Every line containing the word "calls" is to be copied from the data below.

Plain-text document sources

========================================

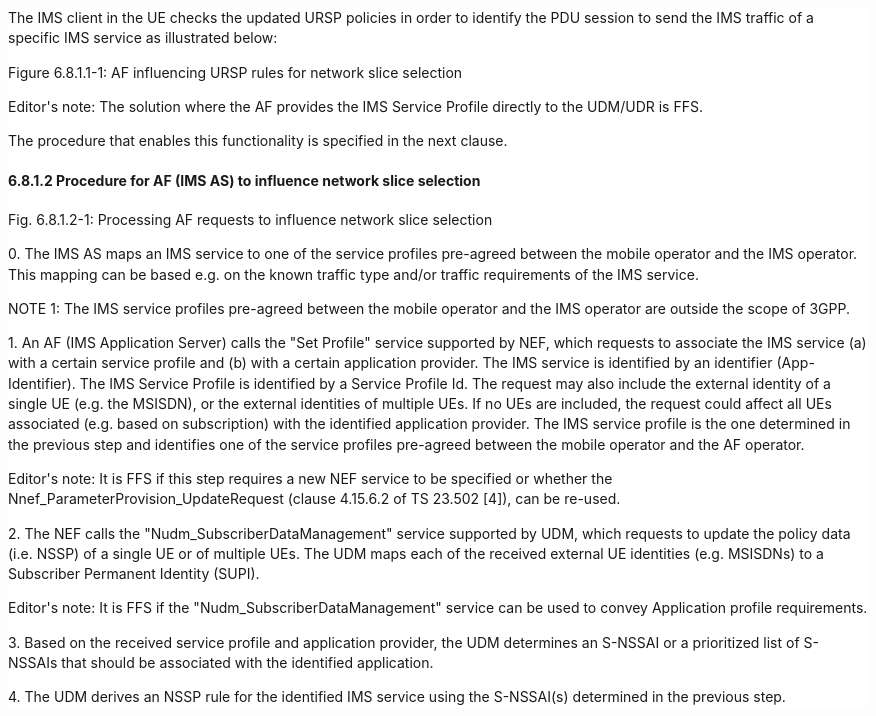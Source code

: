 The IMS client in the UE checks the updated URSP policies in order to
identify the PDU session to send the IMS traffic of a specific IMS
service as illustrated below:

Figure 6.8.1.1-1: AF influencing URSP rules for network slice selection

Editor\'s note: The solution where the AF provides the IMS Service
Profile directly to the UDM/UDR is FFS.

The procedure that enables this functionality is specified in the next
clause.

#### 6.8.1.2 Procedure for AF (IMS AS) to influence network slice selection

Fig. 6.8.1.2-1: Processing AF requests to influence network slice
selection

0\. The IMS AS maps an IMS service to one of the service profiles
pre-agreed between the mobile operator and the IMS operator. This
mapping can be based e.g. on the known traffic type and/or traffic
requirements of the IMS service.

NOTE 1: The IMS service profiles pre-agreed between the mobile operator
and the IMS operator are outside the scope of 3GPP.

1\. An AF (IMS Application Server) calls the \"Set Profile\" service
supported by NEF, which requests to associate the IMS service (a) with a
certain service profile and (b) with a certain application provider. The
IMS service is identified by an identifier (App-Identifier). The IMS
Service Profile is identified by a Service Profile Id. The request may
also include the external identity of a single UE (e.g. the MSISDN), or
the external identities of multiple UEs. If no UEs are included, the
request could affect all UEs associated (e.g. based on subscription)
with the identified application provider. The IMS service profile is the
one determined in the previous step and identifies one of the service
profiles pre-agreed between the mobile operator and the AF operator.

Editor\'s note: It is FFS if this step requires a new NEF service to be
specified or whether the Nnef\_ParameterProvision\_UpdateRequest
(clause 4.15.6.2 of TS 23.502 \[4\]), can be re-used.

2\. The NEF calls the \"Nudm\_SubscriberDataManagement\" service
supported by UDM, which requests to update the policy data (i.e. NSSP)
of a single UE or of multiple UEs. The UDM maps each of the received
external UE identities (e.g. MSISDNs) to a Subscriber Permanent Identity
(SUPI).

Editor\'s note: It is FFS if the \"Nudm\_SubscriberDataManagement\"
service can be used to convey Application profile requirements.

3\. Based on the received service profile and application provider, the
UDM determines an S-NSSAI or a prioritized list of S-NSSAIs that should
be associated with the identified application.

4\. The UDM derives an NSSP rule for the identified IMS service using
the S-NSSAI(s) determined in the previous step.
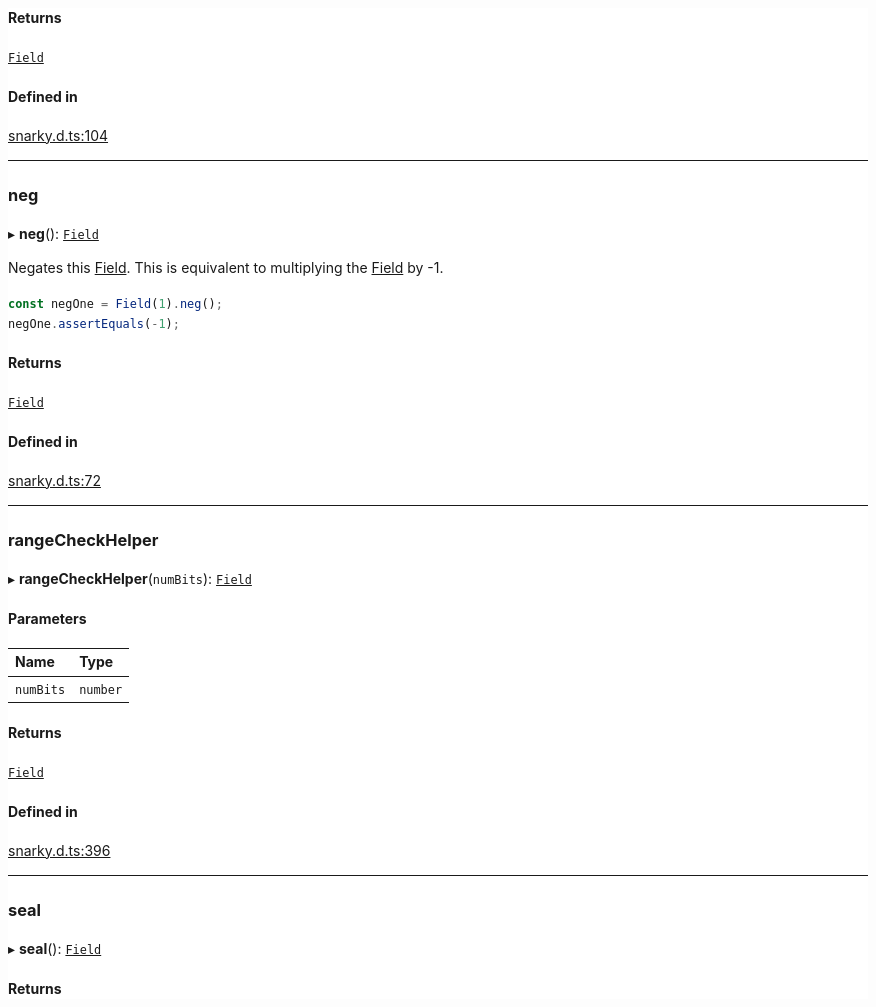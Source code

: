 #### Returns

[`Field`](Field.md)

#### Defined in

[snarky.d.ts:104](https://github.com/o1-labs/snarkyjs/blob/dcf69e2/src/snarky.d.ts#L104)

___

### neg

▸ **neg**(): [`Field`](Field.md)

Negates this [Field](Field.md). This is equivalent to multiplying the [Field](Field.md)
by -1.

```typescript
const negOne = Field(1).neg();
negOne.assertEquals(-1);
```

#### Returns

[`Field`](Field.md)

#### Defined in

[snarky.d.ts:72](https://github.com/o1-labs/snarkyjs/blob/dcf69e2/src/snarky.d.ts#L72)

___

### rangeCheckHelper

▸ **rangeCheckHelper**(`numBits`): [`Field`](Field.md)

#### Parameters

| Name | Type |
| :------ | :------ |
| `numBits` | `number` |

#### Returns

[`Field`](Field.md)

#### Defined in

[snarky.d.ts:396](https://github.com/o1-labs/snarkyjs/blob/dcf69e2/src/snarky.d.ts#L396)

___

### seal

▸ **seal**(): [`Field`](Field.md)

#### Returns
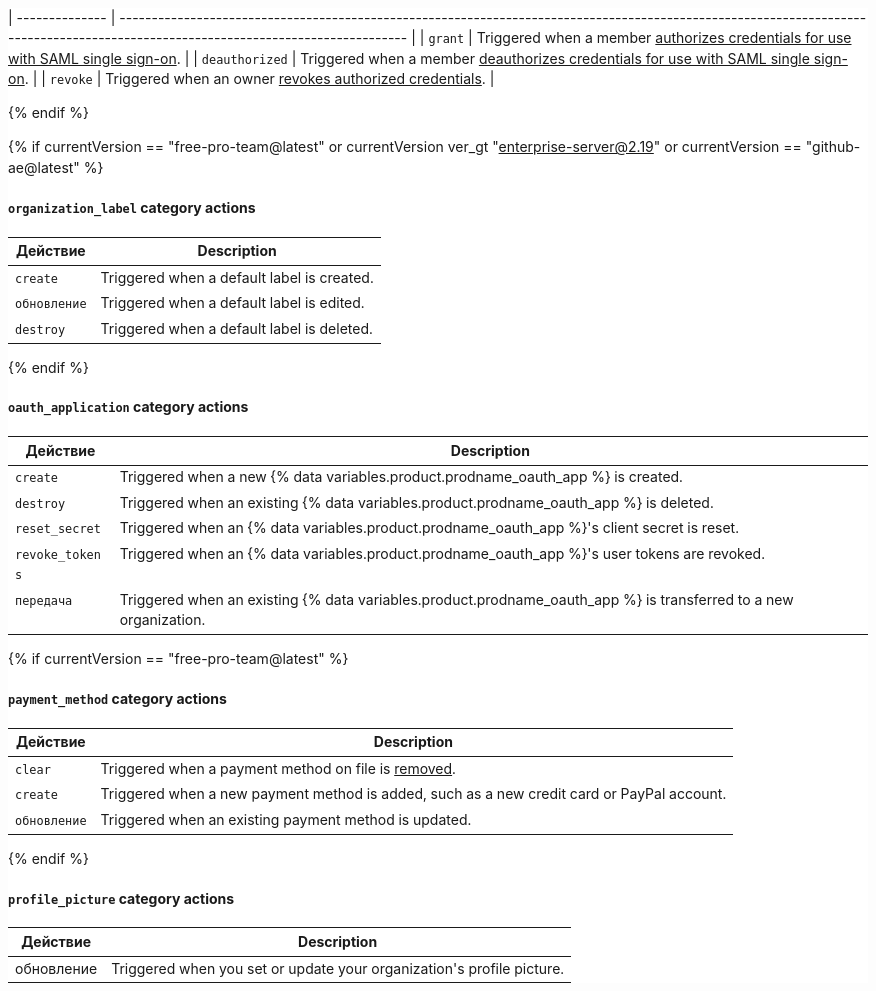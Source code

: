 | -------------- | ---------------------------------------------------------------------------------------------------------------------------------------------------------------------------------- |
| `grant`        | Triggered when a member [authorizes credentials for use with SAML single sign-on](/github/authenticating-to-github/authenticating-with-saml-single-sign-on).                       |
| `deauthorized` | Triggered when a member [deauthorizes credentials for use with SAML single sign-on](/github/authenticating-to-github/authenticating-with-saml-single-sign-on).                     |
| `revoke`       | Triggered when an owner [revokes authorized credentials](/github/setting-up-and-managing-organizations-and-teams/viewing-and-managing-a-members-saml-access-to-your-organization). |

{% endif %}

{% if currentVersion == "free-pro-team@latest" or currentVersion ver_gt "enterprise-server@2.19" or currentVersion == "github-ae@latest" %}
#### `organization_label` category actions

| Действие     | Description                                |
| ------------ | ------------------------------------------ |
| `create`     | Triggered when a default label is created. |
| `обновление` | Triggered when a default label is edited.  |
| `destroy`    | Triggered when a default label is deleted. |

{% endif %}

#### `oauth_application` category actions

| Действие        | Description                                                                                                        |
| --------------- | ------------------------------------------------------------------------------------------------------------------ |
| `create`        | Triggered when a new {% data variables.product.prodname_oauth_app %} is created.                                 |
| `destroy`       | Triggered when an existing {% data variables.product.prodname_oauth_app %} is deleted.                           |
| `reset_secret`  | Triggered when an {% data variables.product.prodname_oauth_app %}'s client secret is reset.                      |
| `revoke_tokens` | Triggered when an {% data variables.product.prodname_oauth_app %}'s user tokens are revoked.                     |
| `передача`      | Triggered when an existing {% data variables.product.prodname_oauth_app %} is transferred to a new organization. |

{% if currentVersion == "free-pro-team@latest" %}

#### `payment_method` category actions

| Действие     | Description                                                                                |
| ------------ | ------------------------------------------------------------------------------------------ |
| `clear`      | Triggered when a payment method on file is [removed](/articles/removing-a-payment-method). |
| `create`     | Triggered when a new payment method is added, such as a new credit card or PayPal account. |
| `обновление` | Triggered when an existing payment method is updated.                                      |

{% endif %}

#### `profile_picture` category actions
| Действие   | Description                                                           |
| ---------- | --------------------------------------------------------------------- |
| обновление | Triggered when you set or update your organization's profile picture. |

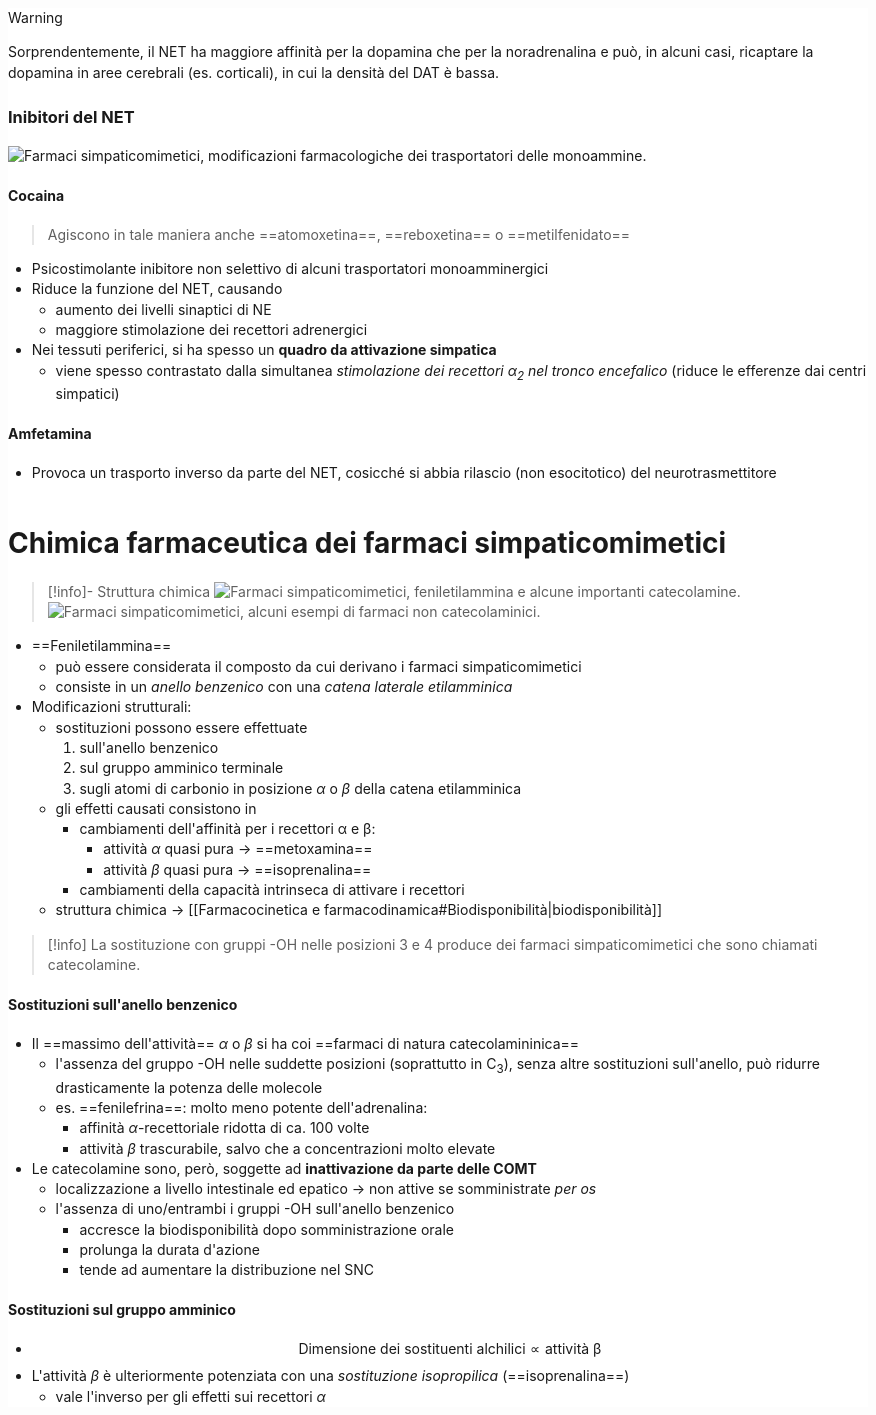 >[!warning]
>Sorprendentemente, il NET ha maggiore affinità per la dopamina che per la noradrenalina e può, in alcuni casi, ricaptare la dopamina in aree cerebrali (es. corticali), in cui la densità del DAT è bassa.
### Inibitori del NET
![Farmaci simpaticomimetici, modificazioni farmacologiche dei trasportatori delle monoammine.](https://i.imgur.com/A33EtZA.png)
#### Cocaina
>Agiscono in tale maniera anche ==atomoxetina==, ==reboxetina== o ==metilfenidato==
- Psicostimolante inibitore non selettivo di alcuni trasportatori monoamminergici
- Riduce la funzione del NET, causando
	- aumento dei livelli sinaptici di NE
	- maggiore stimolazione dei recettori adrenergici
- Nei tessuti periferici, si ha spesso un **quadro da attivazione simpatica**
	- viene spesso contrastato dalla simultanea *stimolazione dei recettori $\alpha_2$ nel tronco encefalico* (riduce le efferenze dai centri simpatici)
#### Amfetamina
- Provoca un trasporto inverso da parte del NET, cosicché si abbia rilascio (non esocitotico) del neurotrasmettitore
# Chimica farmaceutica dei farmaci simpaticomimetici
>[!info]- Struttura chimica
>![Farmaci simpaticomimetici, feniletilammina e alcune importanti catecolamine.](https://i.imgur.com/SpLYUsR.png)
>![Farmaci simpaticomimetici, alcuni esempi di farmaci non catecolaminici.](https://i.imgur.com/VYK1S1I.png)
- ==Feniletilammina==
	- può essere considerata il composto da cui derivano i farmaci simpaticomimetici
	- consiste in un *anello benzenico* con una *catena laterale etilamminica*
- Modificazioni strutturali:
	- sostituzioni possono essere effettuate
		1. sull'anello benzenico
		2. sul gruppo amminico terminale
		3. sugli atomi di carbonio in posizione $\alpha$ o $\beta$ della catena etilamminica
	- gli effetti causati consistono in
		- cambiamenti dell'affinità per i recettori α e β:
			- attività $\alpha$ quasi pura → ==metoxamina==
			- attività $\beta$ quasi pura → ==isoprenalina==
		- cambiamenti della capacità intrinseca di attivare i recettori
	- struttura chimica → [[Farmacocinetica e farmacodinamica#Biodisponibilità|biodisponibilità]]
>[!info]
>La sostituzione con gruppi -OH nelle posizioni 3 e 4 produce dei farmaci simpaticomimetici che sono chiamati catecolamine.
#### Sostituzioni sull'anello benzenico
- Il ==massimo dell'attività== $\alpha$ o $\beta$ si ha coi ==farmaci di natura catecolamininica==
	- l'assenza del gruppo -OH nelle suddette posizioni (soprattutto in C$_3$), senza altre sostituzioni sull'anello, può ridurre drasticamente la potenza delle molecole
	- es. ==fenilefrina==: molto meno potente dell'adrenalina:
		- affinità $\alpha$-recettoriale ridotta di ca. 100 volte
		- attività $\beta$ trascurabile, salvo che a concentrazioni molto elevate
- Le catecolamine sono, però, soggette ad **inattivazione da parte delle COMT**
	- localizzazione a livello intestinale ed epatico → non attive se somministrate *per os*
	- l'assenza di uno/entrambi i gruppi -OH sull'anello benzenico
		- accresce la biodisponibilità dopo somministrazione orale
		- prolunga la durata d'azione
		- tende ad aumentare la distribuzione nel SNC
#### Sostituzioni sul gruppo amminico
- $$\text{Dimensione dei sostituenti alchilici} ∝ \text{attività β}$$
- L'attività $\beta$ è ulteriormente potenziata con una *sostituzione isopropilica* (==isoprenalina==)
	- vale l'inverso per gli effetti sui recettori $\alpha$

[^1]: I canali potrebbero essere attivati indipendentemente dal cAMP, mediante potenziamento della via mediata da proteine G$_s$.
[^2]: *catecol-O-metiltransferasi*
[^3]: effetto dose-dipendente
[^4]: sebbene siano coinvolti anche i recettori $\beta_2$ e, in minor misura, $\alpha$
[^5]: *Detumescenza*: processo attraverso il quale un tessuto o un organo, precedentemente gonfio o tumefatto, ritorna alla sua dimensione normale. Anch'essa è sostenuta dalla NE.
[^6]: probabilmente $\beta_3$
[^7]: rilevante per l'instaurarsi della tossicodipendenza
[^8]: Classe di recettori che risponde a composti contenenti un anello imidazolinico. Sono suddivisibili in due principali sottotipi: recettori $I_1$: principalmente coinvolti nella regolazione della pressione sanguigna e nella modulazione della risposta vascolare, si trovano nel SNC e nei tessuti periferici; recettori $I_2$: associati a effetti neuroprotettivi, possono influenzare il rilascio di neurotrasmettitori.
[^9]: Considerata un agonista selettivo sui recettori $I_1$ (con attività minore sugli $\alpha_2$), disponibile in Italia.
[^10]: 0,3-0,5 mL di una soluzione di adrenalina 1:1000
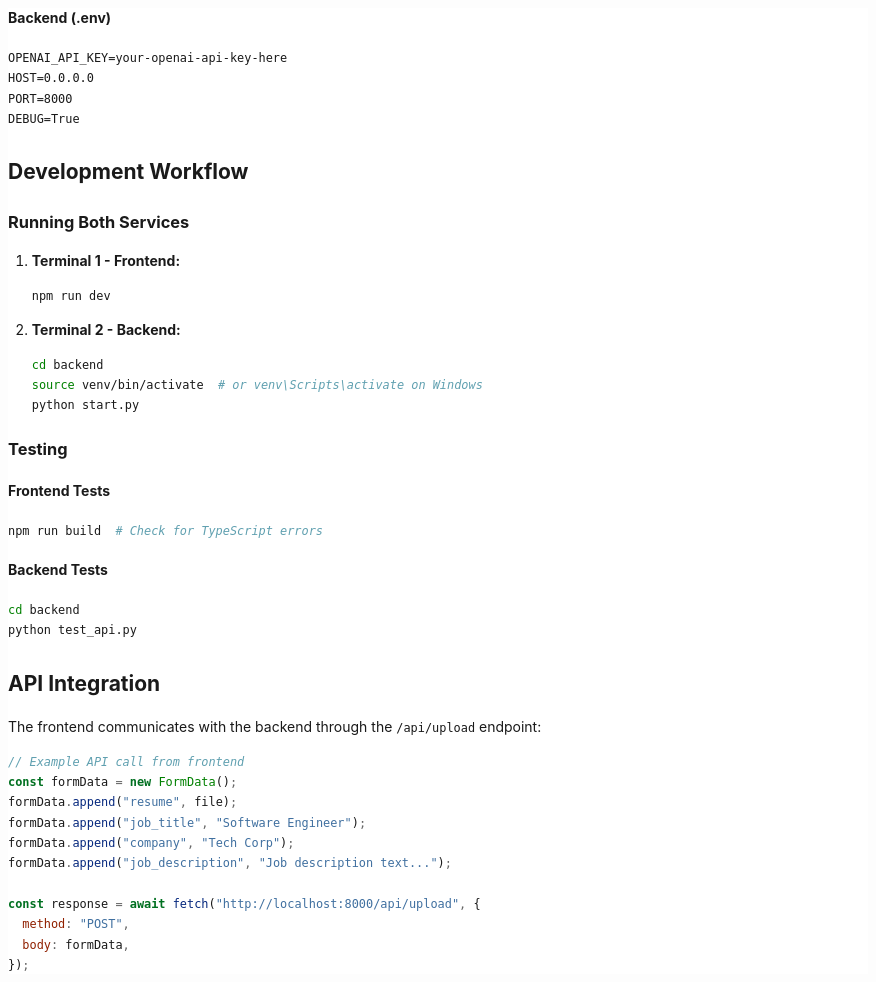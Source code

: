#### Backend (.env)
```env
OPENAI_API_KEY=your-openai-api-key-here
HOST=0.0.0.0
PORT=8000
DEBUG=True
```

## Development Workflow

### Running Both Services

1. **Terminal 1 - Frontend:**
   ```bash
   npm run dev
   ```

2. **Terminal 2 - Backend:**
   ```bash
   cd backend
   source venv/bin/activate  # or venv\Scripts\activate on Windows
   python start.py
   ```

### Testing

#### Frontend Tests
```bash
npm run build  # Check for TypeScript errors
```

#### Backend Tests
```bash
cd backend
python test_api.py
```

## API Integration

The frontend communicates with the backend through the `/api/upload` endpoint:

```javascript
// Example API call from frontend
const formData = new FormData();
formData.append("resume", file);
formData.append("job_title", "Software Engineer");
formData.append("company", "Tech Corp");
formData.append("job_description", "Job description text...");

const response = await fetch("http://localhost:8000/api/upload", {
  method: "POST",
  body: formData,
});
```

========================================

### Task response
1\. An AF (IMS Application Server) calls the \"Set Profile\" service
2\. The NEF calls the \"Nudm\_SubscriberDataManagement\" service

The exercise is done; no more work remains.